J’avais huit ans peut-être, et j’étais à la recherche d’un papa. Un vrai, fort et doux à la fois, avec un gros rire à faire trembler les murs, des mains immenses pouvant bien mieux qu’une pelle creuser un puits dans le sable en un rien de temps. Un père qui aurait toujours une drôle d‘histoire à me raconter pour faire fuir le chagrin qui tente souvent de petites incursions chez moi. Il aurait des tas d’idées farfelues. Par exemple il serait capable de venir me chercher en pleine classe un jeudi matin : il irait chuchoter quelques mots à la maîtresse en prenant un air très embarrassé, alors elle me dirait « Bastien, range tes affaires et suis ton père, tu reviendras lundi ». Et nous partirions main dans la main, sous le regard interrogateur de mes camarades, attendant d’être sortis de l’école et d’avoir passé le coin de la rue pour exploser de rire et partir au galop le long du trottoir : « grand week-end à bâbord, fiston ! » Il m’emmènerait sur la petite place de la contrescarpe et l’on s’assiérait à la terrasse d’un café. Là, sans avoir rien commandé, un serveur ficelé dans son grand tablier noir nous apporterait deux énormes coupes de glace. Je dégusterais la mienne en me noyant dans le bleu de son regard…

J’étais donc tout à mes recherches.

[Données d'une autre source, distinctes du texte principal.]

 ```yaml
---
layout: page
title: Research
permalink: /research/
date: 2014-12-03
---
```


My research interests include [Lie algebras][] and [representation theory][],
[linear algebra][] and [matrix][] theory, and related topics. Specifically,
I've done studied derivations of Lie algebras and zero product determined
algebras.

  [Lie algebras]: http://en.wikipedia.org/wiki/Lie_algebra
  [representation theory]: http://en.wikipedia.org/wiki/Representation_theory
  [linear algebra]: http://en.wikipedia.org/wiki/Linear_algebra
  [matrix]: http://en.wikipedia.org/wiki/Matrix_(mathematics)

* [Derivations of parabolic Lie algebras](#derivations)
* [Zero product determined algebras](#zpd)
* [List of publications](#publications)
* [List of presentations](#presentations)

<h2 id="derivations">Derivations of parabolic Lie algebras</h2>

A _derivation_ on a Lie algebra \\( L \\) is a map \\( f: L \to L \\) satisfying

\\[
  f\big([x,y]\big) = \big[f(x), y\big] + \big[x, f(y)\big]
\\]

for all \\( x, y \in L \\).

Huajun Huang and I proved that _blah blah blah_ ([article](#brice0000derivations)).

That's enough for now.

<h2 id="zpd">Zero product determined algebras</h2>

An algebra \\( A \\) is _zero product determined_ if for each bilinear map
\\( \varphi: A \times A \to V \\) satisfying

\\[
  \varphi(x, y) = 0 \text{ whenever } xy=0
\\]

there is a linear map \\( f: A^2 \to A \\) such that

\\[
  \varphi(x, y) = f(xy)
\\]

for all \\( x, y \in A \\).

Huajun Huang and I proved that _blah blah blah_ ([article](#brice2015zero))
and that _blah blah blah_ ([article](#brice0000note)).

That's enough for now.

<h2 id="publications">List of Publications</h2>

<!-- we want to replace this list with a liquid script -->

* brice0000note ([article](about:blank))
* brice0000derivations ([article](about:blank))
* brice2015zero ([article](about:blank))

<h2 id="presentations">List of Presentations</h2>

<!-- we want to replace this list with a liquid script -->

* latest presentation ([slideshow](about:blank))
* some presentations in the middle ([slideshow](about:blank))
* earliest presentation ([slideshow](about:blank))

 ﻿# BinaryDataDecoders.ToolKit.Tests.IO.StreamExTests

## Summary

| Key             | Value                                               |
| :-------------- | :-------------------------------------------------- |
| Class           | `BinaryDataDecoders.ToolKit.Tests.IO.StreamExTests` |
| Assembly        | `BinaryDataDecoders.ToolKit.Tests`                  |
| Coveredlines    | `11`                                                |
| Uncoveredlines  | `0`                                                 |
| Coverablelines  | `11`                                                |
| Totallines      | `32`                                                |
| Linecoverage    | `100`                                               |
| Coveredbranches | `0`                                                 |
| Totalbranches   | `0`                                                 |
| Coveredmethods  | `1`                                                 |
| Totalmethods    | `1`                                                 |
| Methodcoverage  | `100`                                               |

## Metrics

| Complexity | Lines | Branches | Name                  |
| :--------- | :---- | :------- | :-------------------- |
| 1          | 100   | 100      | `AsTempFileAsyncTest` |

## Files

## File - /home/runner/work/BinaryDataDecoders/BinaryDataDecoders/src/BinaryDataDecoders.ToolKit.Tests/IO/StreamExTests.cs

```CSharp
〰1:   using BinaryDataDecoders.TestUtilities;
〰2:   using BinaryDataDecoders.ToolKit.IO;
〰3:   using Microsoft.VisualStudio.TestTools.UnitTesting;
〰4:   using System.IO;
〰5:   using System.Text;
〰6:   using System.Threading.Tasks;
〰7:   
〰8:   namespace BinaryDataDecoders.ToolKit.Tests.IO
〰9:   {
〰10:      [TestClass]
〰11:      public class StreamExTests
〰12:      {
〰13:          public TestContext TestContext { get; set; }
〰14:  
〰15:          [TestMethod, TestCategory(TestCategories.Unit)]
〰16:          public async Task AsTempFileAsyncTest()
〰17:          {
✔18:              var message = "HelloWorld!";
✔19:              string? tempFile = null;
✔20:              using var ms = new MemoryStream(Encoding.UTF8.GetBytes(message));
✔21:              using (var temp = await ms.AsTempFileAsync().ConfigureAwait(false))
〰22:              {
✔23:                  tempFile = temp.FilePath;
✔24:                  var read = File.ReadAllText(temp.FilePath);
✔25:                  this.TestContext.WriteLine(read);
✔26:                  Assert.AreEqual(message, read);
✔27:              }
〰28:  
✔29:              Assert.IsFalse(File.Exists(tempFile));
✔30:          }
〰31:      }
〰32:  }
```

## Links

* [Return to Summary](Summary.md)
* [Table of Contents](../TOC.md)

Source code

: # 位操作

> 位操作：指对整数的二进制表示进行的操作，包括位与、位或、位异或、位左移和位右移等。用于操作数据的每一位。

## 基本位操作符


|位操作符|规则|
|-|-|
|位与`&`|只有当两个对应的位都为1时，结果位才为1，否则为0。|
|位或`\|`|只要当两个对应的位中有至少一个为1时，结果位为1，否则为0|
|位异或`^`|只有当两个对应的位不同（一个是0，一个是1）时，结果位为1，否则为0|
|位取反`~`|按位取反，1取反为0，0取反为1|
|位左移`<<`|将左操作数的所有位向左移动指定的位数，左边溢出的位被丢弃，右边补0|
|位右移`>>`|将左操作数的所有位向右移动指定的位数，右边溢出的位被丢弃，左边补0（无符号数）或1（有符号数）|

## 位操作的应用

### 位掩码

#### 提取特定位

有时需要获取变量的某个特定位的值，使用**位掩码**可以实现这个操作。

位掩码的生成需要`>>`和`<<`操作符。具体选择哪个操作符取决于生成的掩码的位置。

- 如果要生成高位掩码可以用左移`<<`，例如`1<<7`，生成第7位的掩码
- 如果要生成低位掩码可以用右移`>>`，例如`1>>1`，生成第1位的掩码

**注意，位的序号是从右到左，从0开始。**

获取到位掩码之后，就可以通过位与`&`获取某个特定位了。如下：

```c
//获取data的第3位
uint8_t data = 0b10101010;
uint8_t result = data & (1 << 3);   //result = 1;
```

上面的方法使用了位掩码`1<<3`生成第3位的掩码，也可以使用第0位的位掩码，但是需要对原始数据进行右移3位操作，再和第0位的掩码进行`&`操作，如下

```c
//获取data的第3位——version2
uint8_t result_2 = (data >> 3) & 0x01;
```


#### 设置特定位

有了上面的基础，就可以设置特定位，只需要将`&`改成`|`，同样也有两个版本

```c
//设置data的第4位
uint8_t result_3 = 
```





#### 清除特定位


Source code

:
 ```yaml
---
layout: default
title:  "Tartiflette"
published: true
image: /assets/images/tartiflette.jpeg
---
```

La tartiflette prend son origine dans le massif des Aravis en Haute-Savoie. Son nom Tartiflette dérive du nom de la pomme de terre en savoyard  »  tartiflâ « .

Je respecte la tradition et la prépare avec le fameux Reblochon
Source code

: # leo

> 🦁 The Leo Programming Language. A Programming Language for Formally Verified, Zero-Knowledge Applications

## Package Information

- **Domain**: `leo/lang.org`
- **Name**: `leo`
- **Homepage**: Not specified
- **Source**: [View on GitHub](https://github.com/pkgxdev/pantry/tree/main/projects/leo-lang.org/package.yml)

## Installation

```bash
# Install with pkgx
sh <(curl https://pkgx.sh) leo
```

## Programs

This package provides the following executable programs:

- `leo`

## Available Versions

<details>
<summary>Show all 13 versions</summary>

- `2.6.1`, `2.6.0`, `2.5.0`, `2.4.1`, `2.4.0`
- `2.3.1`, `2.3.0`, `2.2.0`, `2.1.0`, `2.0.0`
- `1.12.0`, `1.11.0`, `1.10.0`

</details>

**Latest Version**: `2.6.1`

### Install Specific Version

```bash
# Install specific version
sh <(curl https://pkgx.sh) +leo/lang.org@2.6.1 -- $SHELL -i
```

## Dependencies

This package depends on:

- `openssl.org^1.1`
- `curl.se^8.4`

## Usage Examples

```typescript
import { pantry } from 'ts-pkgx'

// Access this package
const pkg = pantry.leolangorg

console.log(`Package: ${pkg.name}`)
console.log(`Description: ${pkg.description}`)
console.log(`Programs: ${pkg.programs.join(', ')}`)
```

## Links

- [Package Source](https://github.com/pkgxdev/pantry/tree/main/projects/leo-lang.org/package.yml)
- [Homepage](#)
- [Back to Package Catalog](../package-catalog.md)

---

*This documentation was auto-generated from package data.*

Je croisais bien parfois des hommes à qui le poste aurait peut-être convenu, mais j’étais conscient que le recrutement était fort délicat… Je me rabattais alors sur les magazines traînant sur la table basse du salon d’attente de l’orphelinat.

Lorsque j’y voyais un homme qui me paraissait correspondre aux critères que je m’étais fixés, je découpais la photo que je rangeais illico dans ma petite boîte à secrets. En quelques mois je disposais de sept photos. Je donnais à chaque nominé un prénom et lui inventais une vie, un caractère, une façon d’être.

Un jour de grand chagrin, je montais me réfugier au pied de mon lit, ouvris ma boîte et me plongeais dans mes photos secrètes. Je n’en pouvais plus de traîner seul cette solitude, l’élection devait avoir lieu aujourd’hui ! Une à une j’examinais longuement les pères potentiels qui se présentaient devant moi, écoutant ce que chacun avait à me dire. Quels mots pouvaient-ils m’offrir ? parmi les sept, lequel détenait le magique pouvoir de me réconforter ?

C’est alors que j’entendis des bruits montant l’escalier. C’était Claude qui était chargé de regrouper les enfants pour le dîner. Zut ! j’allais devoir reporter mon élection. Allons, pas le temps de m’apitoyer sur mon sort ! Vite ! j’attrapais tous mes nominés et les fourrai dans la boîte que je glissai précipitamment sous mon lit. Oups ! une des photos avait volé à un mètre de moi. Je la pris à la hâte et l’enfoui au fond de ma poche, juste avant d’entendre Claude m’appeler « À table, Bastien, la soupe va refroidir ! ».

L’air de rien, je descendis à la salle à manger. Dans ma poche, ma main caressait mon élu, et le repas eut ce soir là, une saveur unique.

Depuis, je n’ai jamais quitté ce père imaginaire. Avec les années, il a pris différentes formes, tantôt figurine miniature, tantôt dessin plastifié, ou silhouette cartonnée, il m’accompagne dans tous les moments forts de ma vie, ce papa que je nomme en secret « mon papadepapier ».